I’m starting with phonetics with my students to help the understand the different sounds of the English language because they often spell based on how the letter sounds in Spanish and not in English (ex: major for mayor, informachion for information). Likewise, se and ce, z and c, e and I, e and a, u and I (basically every vowel sound) confuses them. I made phonetic flash cards of the most common mistakes with the letters and sounds they make. My goal for the students is that by the end of understanding the differences between the letter sounds they often mix up, they will be able to sound out spelling words phonetically (and maybe even bigger words that they don’t understand but can still spell!)
I’ll incorporate writing and reading into this intervention by making them write sentences with words they have to spell phonetically as well as pronounce words they read phonetically.
The reason why I’m starting with this topic is because it will be fundamental of building upon their reading and writing. They will finally be able to use the vocabulary they know because they can spell it.
Other than feeling a little worthless, the week was pretty easy. These past two weeks at Markham have been pretty calm. I’m scared that’s just a build-up for a hell week soon.
On Saturday, Enrich LA, a nonprofit that plants community gardens in schools throughout Los Angeles, hosted a community service event at Markham. I dug up some dirt (in an outfit that my TL Lauren describes as “going to Hollywood,” although I was just wearing boots!), hung out with my teammates and some of my students and got some work done for America. The community garden will be a great asset to our school.

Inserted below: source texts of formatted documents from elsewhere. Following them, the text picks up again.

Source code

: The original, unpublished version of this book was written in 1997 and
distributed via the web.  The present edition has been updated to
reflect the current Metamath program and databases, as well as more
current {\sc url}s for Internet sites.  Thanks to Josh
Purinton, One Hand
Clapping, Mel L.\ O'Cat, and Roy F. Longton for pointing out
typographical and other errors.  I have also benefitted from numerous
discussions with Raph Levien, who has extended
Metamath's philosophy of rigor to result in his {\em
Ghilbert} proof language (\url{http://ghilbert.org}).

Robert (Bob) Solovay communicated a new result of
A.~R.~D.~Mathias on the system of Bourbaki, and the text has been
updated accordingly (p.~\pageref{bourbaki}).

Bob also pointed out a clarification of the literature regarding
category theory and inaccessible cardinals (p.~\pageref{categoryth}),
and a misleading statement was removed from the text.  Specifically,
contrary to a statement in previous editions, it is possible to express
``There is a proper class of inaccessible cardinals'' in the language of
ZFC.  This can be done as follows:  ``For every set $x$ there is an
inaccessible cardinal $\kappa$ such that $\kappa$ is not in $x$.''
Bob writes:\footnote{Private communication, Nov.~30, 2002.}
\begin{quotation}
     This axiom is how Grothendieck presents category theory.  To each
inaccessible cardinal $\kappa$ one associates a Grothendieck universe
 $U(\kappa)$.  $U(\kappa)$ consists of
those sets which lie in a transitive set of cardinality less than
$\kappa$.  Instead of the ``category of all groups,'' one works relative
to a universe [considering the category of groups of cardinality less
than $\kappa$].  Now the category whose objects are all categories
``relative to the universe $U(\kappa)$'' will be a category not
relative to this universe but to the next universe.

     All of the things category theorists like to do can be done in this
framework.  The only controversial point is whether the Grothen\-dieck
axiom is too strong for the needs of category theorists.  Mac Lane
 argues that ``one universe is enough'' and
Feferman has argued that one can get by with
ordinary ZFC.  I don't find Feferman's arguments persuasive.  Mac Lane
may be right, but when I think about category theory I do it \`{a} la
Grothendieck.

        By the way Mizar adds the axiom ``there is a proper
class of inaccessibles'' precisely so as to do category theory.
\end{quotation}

I hope this time around the school lets the students use it. From what I’ve heard they had to shut down the community garden last time it was up and running because kids were hiding things in there and smuggling items under the gate.
Next week will be a short week. We have full school days Monday and Tuesday then a minimum day on Wednesday; we have Thursday and Friday off! Apparently we’re hosting someone from the White House on Wednesday, which means I will have to give the person the tour of Markham because that’s part of my position as an outreach coordinator.
I’ll have the CYLA director and others from CYLA during the tour so it won’t be too intimidating. It should be a lot of fun and I’m happy to see that the federal government is paying some attention to what we do.
Next weekend is the USC v. UCLA game. I’m going to make a bet with my teammate Ricky (UCLA alum) that USC will win. We pick on each other too much about the rivalry, but it never gets old. It’s all fun and games. Any suggestions on what the bet reward should be? Make it good, because you know I’ll win.
One of my students made this UCLA sign for the garden. Alright, I can’t hate UCLA that much since that’s some of my student’s dream and all… I don’t care where they go to college. The important thing is that they will go to college.
I think I’m back in the game and I’m ready to motivated and FIRED UP to come up with some bomb interventions for these students without thinking about lofty end of the year goals. It’s time to just focus on the present and deal with the future when it comes.